Requirement> Extract the entries in their exact form.

※ ※ ※

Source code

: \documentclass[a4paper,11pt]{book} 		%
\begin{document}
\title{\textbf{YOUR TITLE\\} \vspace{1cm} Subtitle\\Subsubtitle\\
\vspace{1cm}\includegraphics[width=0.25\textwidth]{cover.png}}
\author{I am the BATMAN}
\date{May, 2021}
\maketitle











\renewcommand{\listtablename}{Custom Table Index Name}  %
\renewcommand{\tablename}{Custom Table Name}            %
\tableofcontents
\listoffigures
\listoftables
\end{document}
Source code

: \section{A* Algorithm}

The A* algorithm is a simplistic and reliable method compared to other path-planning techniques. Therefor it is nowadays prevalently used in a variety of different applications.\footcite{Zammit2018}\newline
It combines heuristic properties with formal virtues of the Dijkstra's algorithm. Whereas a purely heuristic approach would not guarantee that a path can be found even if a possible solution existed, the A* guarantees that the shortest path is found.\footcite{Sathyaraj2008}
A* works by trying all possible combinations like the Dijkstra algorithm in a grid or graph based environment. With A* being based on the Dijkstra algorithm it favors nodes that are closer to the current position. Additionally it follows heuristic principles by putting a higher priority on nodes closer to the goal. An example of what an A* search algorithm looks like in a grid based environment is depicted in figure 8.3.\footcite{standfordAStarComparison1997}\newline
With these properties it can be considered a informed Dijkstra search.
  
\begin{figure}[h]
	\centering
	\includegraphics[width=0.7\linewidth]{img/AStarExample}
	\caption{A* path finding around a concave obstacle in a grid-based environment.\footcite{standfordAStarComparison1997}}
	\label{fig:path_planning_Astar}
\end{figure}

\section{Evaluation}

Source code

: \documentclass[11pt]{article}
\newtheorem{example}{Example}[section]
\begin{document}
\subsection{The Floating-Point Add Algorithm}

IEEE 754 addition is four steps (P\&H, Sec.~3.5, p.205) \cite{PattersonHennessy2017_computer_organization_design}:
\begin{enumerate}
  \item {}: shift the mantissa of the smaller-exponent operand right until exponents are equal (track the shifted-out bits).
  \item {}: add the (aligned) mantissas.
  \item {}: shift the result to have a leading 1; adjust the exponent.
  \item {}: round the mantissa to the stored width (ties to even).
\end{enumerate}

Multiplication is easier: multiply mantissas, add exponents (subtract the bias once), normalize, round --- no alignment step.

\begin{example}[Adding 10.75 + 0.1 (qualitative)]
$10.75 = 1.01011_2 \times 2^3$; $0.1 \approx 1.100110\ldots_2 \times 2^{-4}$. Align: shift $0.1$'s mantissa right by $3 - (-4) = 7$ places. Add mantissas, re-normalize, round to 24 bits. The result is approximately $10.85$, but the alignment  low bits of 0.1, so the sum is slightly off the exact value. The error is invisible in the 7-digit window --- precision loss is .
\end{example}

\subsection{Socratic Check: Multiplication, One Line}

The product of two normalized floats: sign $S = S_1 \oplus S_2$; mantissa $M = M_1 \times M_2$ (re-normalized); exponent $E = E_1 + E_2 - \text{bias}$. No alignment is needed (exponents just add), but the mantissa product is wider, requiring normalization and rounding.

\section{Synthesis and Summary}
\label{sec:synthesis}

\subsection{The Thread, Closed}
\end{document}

※ ※ ※

Solution to this problem>
Source code

: \documentclass[a4paper,11pt]{book} 		%
\begin{document}
\title{\textbf{YOUR TITLE\\} \vspace{1cm} Subtitle\\Subsubtitle\\
\vspace{1cm}\includegraphics[width=0.25\textwidth]{cover.png}}
\author{I am the BATMAN}
\date{May, 2021}
\maketitle











\renewcommand{\listtablename}{Custom Table Index Name}  %
\renewcommand{\tablename}{Custom Table Name}            %
\tableofcontents
\listoffigures
\listoftables
\end{document}
Source code

: \section{A* Algorithm}

The A* algorithm is a simplistic and reliable method compared to other path-planning techniques. Therefor it is nowadays prevalently used in a variety of different applications.\footcite{Zammit2018}\newline
It combines heuristic properties with formal virtues of the Dijkstra's algorithm. Whereas a purely heuristic approach would not guarantee that a path can be found even if a possible solution existed, the A* guarantees that the shortest path is found.\footcite{Sathyaraj2008}
A* works by trying all possible combinations like the Dijkstra algorithm in a grid or graph based environment. With A* being based on the Dijkstra algorithm it favors nodes that are closer to the current position. Additionally it follows heuristic principles by putting a higher priority on nodes closer to the goal. An example of what an A* search algorithm looks like in a grid based environment is depicted in figure 8.3.\footcite{standfordAStarComparison1997}\newline
With these properties it can be considered a informed Dijkstra search.
  
\begin{figure}[h]
	\centering
	\includegraphics[width=0.7\linewidth]{img/AStarExample}
	\caption{A* path finding around a concave obstacle in a grid-based environment.\footcite{standfordAStarComparison1997}}
	\label{fig:path_planning_Astar}
\end{figure}

\section{Evaluation}

Source code

: \documentclass[11pt]{article}
\newtheorem{example}{Example}[section]
\begin{document}
\subsection{The Floating-Point Add Algorithm}

IEEE 754 addition is four steps (P\&H, Sec.~3.5, p.205) \cite{PattersonHennessy2017_computer_organization_design}:
\begin{enumerate}
  \item {}: shift the mantissa of the smaller-exponent operand right until exponents are equal (track the shifted-out bits).
  \item {}: add the (aligned) mantissas.
  \item {}: shift the result to have a leading 1; adjust the exponent.
  \item {}: round the mantissa to the stored width (ties to even).
\end{enumerate}

Multiplication is easier: multiply mantissas, add exponents (subtract the bias once), normalize, round --- no alignment step.

\begin{example}[Adding 10.75 + 0.1 (qualitative)]
$10.75 = 1.01011_2 \times 2^3$; $0.1 \approx 1.100110\ldots_2 \times 2^{-4}$. Align: shift $0.1$'s mantissa right by $3 - (-4) = 7$ places. Add mantissas, re-normalize, round to 24 bits. The result is approximately $10.85$, but the alignment  low bits of 0.1, so the sum is slightly off the exact value. The error is invisible in the 7-digit window --- precision loss is .
\end{example}

\subsection{Socratic Check: Multiplication, One Line}

The product of two normalized floats: sign $S = S_1 \oplus S_2$; mantissa $M = M_1 \times M_2$ (re-normalized); exponent $E = E_1 + E_2 - \text{bias}$. No alignment is needed (exponents just add), but the mantissa product is wider, requiring normalization and rounding.

\section{Synthesis and Summary}
\label{sec:synthesis}

\subsection{The Thread, Closed}
\end{document}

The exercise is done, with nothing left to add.